If you haven’t seen the Ruth Bader Ginsburg documentary, Notorious RBG, I highly recommend it. It is quite prescient at a time when women are starting to realize that if we want to live in a sane and loving world, we may have to actually wrest a good bit of the responsibility for governing it away from men. After all, economic and social metrics for societal health all go up as more and more women participate in governance of a society, and we now have more women in the U.S. Congress, Supreme Court and Oval Office than at any time in history. But let’s face it, ladies: we still have a long way to go.

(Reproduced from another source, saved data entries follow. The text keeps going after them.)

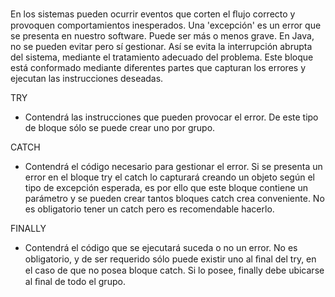 En los sistemas pueden ocurrir eventos que corten el ﬂujo correcto y provoquen comportamientos inesperados.
Una 'excepción' es un error que se presenta en  nuestro software. Puede ser más o menos grave.
En Java, no se pueden evitar pero sí gestionar. Así  se evita la interrupción abrupta del sistema,  mediante el tratamiento adecuado del problema.
Este bloque está conformado mediante diferentes partes que capturan los  errores y ejecutan las instrucciones deseadas.

TRY
- Contendrá las instrucciones que pueden  provocar el error. De este tipo de bloque sólo se  puede crear uno por grupo.

CATCH
- Contendrá el código necesario para gestionar el  error. Si se presenta un error en el bloque try el  catch lo capturará creando un objeto según el  tipo de excepción esperada, es por ello que este  bloque contiene un parámetro y se pueden crear  tantos bloques catch crea conveniente.
No es obligatorio tener un catch pero es  recomendable hacerlo.

FINALLY
- Contendrá el código que se ejecutará suceda o  no un error. No es obligatorio, y de ser requerido  sólo puede existir uno al ﬁnal del try, en el caso  de que no posea bloque catch. Si lo posee,  finally debe ubicarse al ﬁnal de todo el grupo.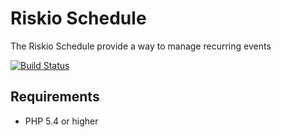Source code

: Riskio Schedule
===============

The Riskio Schedule provide a way to manage recurring events

[![Build Status](https://img.shields.io/travis/RiskioFr/Schedule.svg?style=flat)](http://travis-ci.org/RiskioFr/Schedule)

Requirements
------------

* PHP 5.4 or higher
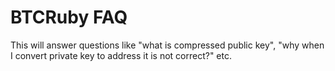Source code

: 
BTCRuby FAQ
===========

This will answer questions like "what is compressed public key", "why when I convert private key to address it is not correct?" etc.


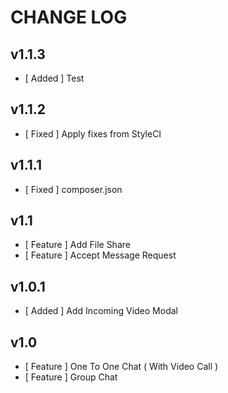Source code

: CHANGE LOG
==========

## v1.1.3

* [ Added ] Test

## v1.1.2

* [ Fixed ] Apply fixes from StyleCI

## v1.1.1

* [ Fixed ] composer.json

## v1.1

* [ Feature ] Add File Share
* [ Feature ] Accept Message Request

## v1.0.1

* [ Added ] Add Incoming Video Modal

## v1.0

* [ Feature ] One To One Chat ( With Video Call )
* [ Feature ] Group Chat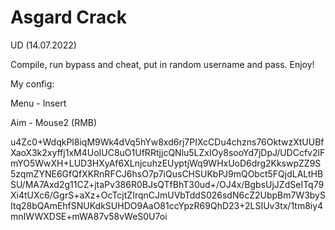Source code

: # Asgard Crack

UD (14.07.2022)

Compile, run bypass and cheat, put in random username and pass. Enjoy!

My config:

Menu - Insert

Aim - Mouse2 (RMB)

u4Zc0+WdqkPl8iqM9Wk4dVq5hYw8xd6rj7PIXcCDu4chzns76OktwzXtUUBfXaoX3k2xyffj1xM4UoIUC8uO1UfRRtjjcQNlu5LZxIOy8sooYd7jDpJ/UDCcfv2lFmYO5WwXH+LUD3HXyAf6XLnjcuhzEUyptjWq9WHxUoD6drg2KkswpZZ9S5zqmZYNE6GfQfXKRnRFCJ6hsO7p7iQusCHSUKbPJ9mQObct5FQjdLALtHBSU/MA7Axd2g11CZ+jtaPv386R0BJsQTfBhT30ud+/OJ4x/BgbsUjJZdSeITq79Xi4tUXc6/GgrS+aXz+OcTcjtZIrqnCJmUVbTddS026sdN6cZ2UbpBm7W3bySItq28bQAmEhfSNUKdkSUHDO9AaO81ccYpzR69QhD23+2LSIUv3tx/1tm8iy4mnIWWXDSE+mWA87v58vWeS0U7oi
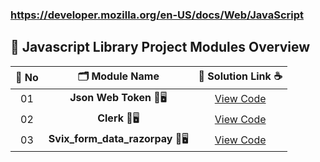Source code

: ### https://developer.mozilla.org/en-US/docs/Web/JavaScript


## 🧩 Javascript Library Project Modules Overview


| 🔢 **No** | 🗂️ **Module Name**                | 🔗 **Solution Link** ☕ |
|:--------:|:----------------------------------:|:----------------------:|
| 01       | **Json Web Token** 🎨🖥️                  | [View Code](#) |
| 02       | **Clerk** 🎨🖥️                  | [View Code](#) |
| 03       | **Svix_form_data_razorpay** 🎨🖥️                  | [View Code](#) |

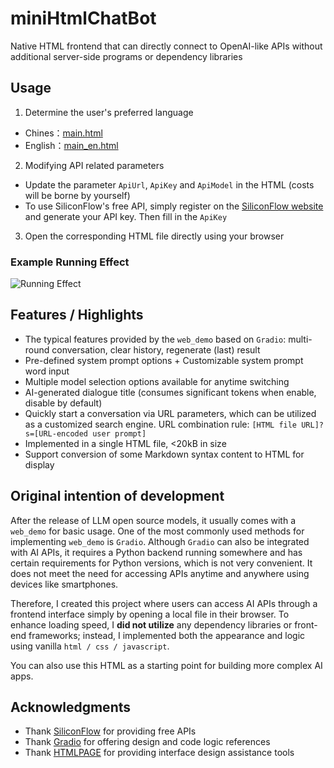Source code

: # miniHtmlChatBot
Native HTML frontend that can directly connect to OpenAI-like APIs without additional server-side programs or dependency libraries

## Usage
1. Determine the user's preferred language
- Chines：[main.html](main.html)
- English：[main_en.html](main_en.html)
2. Modifying API related parameters
- Update the parameter `ApiUrl`, `ApiKey` and `ApiModel` in the HTML (costs will be borne by yourself)
- To use SiliconFlow's free API, simply register on the [SiliconFlow website](https://siliconflow.cn/) and generate your API key. Then fill in the `ApiKey`
3. Open the corresponding HTML file directly using your browser

### Example Running Effect
<img src="https://i.ibb.co/NK53JRZ/image.png" alt="Running Effect"></img>

## Features / Highlights
- The typical features provided by the `web_demo` based on `Gradio`: multi-round conversation, clear history, regenerate (last) result
- Pre-defined system prompt options + Customizable system prompt word input
- Multiple model selection options available for anytime switching
- AI-generated dialogue title (consumes significant tokens when enable, disable by default)
- Quickly start a conversation via URL parameters, which can be utilized as a customized search engine. URL combination rule: `[HTML file URL]?s=[URL-encoded user prompt]`
- Implemented in a single HTML file, <20kB in size
- Support conversion of some Markdown syntax content to HTML for display

## Original intention of development
After the release of LLM open source models, it usually comes with a `web_demo` for basic usage. One of the most commonly used methods for implementing `web_demo` is `Gradio`. Although `Gradio` can also be integrated with AI APIs, it requires a Python backend running somewhere and has certain requirements for Python versions, which is not very convenient. It does not meet the need for accessing APIs anytime and anywhere using devices like smartphones.

Therefore, I created this project where users can access AI APIs through a frontend interface simply by opening a local file in their browser. To enhance loading speed, I **did not utilize** any dependency libraries or front-end frameworks; instead, I implemented both the appearance and logic using vanilla `html / css / javascript`.

You can also use this HTML as a starting point for building more complex AI apps.

## Acknowledgments
- Thank [SiliconFlow](https://siliconflow.cn/) for providing free APIs
- Thank [Gradio](https://www.gradio.app/) for offering design and code logic references
- Thank [HTMLPAGE](https://htmlpage.cn/) for providing interface design assistance tools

Why else would the most “meme-ed” and tweeted part of the RGB documentary be her recitation of a quote from a woman in 1792…. 1792!!! The quote was by Sarah Moore Grimke, the daughter of the chief justice of the Supreme Court of South Carolina, from a family of lawyers, who, along with her sister, became a leader of the anti-slavery and feminist movement. Grimke said in a letter to her sister: “I ask no favor for my sex. All I ask of our brethren is that they kindly take their feet off our necks.” This quote is still easy for women to relate to: in 2020, women lost their jobs 4x more often than men did and were still paid substantially less, while being required to do more work in the home that ever before. We know these feet on our necks.

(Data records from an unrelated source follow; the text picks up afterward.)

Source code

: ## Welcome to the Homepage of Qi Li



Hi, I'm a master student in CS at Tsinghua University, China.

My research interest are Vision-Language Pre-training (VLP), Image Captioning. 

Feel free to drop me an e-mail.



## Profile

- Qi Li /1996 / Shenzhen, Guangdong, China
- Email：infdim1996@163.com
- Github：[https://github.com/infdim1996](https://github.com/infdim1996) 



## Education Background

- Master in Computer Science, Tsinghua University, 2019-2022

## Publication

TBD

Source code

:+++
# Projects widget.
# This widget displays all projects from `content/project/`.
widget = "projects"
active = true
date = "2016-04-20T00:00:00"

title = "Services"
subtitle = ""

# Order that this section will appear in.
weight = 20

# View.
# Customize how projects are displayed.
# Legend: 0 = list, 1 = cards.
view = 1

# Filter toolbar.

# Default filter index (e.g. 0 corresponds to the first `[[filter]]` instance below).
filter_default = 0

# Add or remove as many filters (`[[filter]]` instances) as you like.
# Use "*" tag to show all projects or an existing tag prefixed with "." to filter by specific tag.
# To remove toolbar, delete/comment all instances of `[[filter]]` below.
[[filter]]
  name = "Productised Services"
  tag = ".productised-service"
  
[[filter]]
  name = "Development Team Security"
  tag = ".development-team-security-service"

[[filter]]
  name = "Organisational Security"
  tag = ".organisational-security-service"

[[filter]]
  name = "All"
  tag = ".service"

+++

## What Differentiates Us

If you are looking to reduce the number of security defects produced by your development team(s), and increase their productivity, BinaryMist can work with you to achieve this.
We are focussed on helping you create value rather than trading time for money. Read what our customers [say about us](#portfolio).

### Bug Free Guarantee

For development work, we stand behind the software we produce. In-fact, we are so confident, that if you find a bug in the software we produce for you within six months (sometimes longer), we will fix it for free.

Interestingly, RBG did not use the entire quotation from Grimke in the documentary. Grimke further demanded that men “permit us to stand upright on that ground which God designed us to occupy.” I’m sure that RBG left off that end quote in deference to separation of church and state, but I think many of us might also hesitate at that portion of the quotation. Did the God that Judeo-Christian values insist upon intend us to stand upright, on equal footing with men? Isn’t the Church’s treatment of women throughout history– blaming women for original sin, burning women as witches, insisting on women’s subservience to men in the home, prohibiting women from serving as priests, ministers or even deacons in the Church—isn’t this why some women left the Church and sought spiritual practice elsewhere? The Judeo-Christian God and his Church have been a tool of patriarchal oppression, wrongdoing, genocide. To many of us, it does not seem that God intended us to stand upright. And as such, Christianity, the faith many of us were raised in, has become alien to us.
This is my greatest sadness, ladies, that so many spiritual women have abandoned Christianity altogether. Because God, whom, I will concede, transcends religions, but God, as described in Jewish and Christian scripture, loves the ladies. God has always loved the ladies. And God has always intended for women to be restored to upright standing, eye-to-eye with men. This may be hard to believe when we look at the Church and at Church history, but it becomes easier when we look at early, pre-Nicene Christianity and even older scripture.
Jesus cared for women arguably more than any ancient religious figure before or after him. Some early Christian writings, known as apocrypha, suggest that Mary Magdalene, rather than Peter, was the preferred disciple, and we know that Jesus had many women among his followers, a radical thing considering the culture in which he lived. Paul’s letters also show that women were very active in the early church after Jesus’ death. And many of the early and revered figures, according to writings, were women martyrs. So, we know, on a historical basis, that early Christianity was a women’s, as much as a men’s, religion and a place where women were empowered.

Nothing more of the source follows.